Posted at 2007-01-04 11:59:32 [PermaLink]
Comment by Bill Greenwood:

That particular map doesn't show much. The real eye-opener was back in the early 90's when the Germans got to open up archives in the former East Germany and revealed the scope of Soviet treachery. Those archives revealed that the Soviets were on a permanent 72-hours-to-war footing on the basis that if conditions could be made right, Red Army tanks would surge into West Germany preceded by multiple tactical nuclear strikes all across western Europe, mostly from gravity bombs delivered by F/A bombers flying fast and low. Soviet planners knew that virtually none of these planes would return, and that only a fraction would even deliver their payloads, but they also knew that if 200 planes hit the frontier at 600 knots and 500 feet off the deck, they could could hammer the west pretty hard in the first hour. Enough so that NATO would be in chaos, and Soviet armour would be looking over the English Channel in just a few days. It proved that the Soviets were lying through their teeth when they said they wouldn't use nukes first, and it also proved that fools like Trudeau who wanted a closer relationship with Mother Russia were just that-fools.
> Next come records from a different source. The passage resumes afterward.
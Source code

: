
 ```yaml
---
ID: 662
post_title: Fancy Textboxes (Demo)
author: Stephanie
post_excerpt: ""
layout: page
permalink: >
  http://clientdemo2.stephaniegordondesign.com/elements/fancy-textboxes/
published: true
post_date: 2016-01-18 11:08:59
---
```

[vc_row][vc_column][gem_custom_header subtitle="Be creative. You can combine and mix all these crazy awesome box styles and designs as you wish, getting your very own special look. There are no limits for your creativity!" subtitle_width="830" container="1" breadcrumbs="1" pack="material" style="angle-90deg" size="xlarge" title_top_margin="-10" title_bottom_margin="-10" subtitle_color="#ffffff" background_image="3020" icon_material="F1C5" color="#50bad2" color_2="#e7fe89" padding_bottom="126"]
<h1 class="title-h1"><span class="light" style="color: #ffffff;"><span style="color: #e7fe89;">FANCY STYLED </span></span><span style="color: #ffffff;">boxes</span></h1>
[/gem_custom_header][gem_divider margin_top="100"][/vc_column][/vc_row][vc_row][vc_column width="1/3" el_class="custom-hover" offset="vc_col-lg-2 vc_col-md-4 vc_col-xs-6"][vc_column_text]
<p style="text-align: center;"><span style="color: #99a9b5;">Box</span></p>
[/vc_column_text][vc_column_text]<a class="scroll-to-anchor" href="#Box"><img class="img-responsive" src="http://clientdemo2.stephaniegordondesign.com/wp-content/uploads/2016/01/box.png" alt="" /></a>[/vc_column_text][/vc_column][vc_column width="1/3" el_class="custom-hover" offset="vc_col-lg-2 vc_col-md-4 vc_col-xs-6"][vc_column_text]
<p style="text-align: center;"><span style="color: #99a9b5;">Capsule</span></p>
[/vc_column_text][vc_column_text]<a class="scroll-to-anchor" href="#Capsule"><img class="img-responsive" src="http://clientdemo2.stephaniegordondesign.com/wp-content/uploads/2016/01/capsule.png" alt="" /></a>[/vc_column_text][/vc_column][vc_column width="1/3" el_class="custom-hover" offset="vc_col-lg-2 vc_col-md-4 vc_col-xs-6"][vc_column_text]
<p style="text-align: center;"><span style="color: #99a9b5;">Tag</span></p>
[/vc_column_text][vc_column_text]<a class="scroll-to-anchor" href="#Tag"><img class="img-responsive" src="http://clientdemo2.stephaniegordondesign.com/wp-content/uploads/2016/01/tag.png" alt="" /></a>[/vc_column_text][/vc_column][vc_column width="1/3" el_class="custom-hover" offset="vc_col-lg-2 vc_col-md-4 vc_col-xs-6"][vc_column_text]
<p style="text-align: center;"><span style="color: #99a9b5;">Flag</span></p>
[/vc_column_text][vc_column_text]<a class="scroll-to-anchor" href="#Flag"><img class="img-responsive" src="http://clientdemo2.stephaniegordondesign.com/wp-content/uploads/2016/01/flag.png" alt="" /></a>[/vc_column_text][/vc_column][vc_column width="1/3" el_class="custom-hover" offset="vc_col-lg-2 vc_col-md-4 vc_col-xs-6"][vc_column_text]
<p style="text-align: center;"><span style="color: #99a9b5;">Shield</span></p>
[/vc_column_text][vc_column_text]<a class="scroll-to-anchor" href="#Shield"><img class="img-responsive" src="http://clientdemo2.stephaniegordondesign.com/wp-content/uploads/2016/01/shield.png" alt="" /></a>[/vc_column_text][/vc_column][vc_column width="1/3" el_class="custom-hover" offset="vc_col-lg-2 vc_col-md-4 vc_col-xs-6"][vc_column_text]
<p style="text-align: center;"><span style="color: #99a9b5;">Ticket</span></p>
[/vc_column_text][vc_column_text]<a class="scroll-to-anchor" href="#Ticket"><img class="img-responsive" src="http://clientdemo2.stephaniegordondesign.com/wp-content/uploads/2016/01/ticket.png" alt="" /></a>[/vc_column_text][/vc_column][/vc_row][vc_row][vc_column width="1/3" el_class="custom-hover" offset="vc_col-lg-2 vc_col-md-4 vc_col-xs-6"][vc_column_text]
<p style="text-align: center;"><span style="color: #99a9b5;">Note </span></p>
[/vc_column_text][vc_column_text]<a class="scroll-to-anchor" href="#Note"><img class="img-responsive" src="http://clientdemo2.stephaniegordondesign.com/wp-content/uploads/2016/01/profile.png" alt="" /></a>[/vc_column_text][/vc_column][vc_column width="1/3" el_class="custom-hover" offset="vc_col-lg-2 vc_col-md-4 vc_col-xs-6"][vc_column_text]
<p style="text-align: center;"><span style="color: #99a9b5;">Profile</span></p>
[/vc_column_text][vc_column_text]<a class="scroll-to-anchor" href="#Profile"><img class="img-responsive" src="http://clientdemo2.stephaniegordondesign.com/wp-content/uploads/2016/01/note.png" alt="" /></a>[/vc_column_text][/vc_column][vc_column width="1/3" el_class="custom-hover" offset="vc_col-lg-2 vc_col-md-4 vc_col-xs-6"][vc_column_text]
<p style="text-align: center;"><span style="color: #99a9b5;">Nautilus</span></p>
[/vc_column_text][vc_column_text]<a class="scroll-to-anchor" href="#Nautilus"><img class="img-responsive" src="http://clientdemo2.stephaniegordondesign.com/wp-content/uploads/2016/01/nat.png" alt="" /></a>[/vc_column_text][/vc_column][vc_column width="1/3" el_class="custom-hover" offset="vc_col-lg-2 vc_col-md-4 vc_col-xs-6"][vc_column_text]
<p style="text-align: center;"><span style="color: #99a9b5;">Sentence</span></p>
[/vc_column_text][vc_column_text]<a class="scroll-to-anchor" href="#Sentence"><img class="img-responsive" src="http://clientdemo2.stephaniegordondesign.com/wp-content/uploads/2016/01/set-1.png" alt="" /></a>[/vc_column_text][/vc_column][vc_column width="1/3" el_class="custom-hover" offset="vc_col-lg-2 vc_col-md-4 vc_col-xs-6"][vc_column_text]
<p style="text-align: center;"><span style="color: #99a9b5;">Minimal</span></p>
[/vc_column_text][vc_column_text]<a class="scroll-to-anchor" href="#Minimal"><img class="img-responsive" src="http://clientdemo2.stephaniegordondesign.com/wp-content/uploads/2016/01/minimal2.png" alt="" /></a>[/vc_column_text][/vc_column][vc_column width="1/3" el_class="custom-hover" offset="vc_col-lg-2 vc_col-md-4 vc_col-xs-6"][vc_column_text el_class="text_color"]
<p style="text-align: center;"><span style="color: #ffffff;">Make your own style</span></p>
Posted at 2007-01-04 12:57:57 [PermaLink]
Comment by Lurking Observer:

Per Bill Greenwood's and DaninVan's comment:

I'd be VERY surprised if there were NATO OFFENSIVE plans that called for an invasion of East Germany, never mind Czechoslovakia, Poland, or the USSR.

Not to say that they didn't exist, but I'd be surprised. NATO forces weren't configured for offensive operations (the layer cake deployment meant that you'd have had incredibly weak flanks for one thing), and NATO forces simply didn't practice offensive operations for most of its history. (Indeed, one could argue that, depending on the nationality, some didn't practice it at all.)

Conversely, Soviet forces practiced and optimized for offensive, rather than defensive, operations.

Posted at 2007-01-05 13:46:57 [PermaLink]
Comment by Bill Greenwood:

Exactly the point. The Soviets planned around the fact that they were trying to create ripe conditions for invasion. Meanwhile, the West planned solely for the day when the Soviets were likely to invade. There never was an option to overrun Poland and Czechoslovakia with western nukes and armor, except in the hope of halting a nuclear fronted Soviet attack.

Posted at 2007-01-05 21:59:01 [PermaLink]
Comment by Alex Bensky:

It would be charitable to pass over pointing out that the western peace movement, we see yet again, actually brought war closer and that it was those who favored a strong, active defense who helped keep the peace.

It's really a shame I'm not so charitable. Those who weren't pro-Moscow were sincere, well-meaning...and idiots.